[Saved entries]
··········
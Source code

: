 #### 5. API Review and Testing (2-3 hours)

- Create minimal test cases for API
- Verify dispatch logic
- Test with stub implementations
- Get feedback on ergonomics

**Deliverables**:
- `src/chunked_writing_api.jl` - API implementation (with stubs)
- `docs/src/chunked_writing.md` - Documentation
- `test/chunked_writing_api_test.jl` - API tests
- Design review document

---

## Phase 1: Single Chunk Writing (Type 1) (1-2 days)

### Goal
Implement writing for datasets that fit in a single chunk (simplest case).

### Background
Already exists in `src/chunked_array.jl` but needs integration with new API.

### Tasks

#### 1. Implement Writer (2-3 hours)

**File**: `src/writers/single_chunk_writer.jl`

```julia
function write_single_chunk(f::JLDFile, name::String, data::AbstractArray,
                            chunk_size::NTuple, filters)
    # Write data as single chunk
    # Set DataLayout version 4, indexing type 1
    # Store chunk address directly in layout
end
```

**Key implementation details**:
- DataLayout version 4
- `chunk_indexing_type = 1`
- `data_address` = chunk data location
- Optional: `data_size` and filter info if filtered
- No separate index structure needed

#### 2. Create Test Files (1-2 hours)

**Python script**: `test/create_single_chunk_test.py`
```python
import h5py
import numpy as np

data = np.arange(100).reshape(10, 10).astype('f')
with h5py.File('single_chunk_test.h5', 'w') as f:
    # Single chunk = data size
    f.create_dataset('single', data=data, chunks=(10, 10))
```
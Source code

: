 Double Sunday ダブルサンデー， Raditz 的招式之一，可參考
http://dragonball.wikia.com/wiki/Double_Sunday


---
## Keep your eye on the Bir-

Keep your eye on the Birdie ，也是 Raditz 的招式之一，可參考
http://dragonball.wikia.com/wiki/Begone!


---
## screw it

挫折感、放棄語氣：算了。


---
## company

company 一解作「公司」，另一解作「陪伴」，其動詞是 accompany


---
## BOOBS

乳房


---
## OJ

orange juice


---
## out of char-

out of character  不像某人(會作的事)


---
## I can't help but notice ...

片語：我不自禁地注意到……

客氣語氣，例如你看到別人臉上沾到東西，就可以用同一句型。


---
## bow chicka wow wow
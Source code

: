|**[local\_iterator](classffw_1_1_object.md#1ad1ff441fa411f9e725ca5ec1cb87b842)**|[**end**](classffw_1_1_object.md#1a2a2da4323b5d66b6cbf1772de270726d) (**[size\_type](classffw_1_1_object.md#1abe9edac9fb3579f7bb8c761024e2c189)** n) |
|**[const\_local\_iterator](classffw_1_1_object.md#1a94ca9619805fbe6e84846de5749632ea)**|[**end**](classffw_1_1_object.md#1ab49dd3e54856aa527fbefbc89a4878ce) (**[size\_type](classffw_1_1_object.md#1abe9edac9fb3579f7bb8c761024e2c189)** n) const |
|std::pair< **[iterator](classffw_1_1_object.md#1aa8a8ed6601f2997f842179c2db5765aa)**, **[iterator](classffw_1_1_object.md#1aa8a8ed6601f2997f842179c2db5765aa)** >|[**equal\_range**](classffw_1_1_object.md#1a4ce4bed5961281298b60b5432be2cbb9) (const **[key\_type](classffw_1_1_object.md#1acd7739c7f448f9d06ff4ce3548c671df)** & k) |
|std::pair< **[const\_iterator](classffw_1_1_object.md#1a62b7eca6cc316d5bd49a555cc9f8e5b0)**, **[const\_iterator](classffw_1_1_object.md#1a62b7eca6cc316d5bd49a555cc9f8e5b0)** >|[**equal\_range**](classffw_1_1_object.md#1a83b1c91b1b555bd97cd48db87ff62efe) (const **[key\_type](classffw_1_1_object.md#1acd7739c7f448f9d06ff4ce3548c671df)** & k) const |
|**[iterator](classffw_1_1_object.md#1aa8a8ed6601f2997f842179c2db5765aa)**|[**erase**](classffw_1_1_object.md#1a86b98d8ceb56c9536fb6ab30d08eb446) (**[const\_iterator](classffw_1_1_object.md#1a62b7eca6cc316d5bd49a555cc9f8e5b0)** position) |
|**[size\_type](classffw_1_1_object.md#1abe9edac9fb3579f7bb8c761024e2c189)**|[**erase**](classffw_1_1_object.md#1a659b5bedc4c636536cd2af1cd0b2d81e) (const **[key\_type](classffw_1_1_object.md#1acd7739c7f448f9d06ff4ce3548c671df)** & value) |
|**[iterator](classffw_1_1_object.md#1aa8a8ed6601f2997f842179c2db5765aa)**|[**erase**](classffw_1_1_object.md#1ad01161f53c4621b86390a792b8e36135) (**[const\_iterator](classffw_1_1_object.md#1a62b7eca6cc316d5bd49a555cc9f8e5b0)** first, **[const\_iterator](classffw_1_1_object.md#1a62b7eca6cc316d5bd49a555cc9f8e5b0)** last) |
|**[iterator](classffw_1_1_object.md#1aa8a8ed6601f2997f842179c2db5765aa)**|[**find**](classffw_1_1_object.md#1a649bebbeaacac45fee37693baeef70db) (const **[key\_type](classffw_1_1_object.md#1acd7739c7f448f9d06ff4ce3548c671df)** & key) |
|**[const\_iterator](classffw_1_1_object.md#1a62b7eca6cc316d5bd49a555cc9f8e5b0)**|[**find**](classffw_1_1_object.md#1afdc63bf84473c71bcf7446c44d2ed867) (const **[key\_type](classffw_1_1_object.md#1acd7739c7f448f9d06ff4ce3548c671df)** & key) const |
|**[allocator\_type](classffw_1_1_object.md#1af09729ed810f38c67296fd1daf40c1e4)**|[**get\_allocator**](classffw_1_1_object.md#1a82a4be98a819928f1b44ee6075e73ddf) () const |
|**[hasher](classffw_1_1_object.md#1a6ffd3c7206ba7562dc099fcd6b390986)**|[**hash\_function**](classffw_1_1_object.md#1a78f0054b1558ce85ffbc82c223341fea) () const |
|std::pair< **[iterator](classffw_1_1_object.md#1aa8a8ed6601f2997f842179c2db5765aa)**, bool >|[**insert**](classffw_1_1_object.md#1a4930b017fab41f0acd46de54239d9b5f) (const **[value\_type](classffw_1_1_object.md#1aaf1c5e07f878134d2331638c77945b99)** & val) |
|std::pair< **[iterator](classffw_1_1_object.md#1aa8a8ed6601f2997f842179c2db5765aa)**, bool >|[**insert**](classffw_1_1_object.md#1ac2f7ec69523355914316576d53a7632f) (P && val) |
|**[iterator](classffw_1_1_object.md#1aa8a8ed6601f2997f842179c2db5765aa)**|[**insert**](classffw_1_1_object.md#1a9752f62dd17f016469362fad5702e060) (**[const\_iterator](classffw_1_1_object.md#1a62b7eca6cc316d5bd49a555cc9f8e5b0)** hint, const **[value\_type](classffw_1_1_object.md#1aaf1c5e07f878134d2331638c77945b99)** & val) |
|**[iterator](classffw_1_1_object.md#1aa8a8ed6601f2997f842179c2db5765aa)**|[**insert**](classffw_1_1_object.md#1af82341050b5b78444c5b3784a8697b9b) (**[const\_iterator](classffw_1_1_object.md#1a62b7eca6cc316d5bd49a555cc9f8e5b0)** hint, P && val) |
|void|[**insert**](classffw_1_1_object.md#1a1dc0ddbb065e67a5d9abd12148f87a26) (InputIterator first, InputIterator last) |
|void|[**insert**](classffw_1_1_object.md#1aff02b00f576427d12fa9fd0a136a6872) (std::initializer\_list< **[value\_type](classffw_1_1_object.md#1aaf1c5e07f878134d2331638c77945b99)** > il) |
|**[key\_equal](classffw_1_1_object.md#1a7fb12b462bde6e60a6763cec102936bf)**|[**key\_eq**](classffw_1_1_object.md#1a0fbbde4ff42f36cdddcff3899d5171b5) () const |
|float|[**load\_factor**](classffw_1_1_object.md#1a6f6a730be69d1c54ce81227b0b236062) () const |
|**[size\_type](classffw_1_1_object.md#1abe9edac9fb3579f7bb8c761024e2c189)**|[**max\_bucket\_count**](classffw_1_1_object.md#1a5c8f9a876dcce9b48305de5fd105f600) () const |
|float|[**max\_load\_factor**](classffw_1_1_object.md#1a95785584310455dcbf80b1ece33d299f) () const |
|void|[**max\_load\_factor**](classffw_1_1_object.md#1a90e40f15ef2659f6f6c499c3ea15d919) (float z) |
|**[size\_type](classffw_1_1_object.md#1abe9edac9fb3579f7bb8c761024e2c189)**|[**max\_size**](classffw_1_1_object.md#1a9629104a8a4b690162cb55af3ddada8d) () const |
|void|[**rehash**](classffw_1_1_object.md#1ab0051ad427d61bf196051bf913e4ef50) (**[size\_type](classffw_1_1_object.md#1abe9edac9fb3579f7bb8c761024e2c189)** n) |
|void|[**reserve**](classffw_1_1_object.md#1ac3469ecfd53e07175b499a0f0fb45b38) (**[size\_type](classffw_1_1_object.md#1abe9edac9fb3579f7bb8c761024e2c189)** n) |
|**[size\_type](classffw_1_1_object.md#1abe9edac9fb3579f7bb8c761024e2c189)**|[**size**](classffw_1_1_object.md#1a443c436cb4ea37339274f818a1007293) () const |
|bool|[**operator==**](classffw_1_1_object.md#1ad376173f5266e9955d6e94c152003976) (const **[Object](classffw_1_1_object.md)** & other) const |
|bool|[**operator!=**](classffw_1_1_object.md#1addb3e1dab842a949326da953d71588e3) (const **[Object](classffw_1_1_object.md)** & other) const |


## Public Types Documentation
··········
# Work task:
Scan the records for the string "http". Copy each line in which it appears.

# Response to this exercise:
http://dragonball.wikia.com/wiki/Double_Sunday
http://dragonball.wikia.com/wiki/Begone!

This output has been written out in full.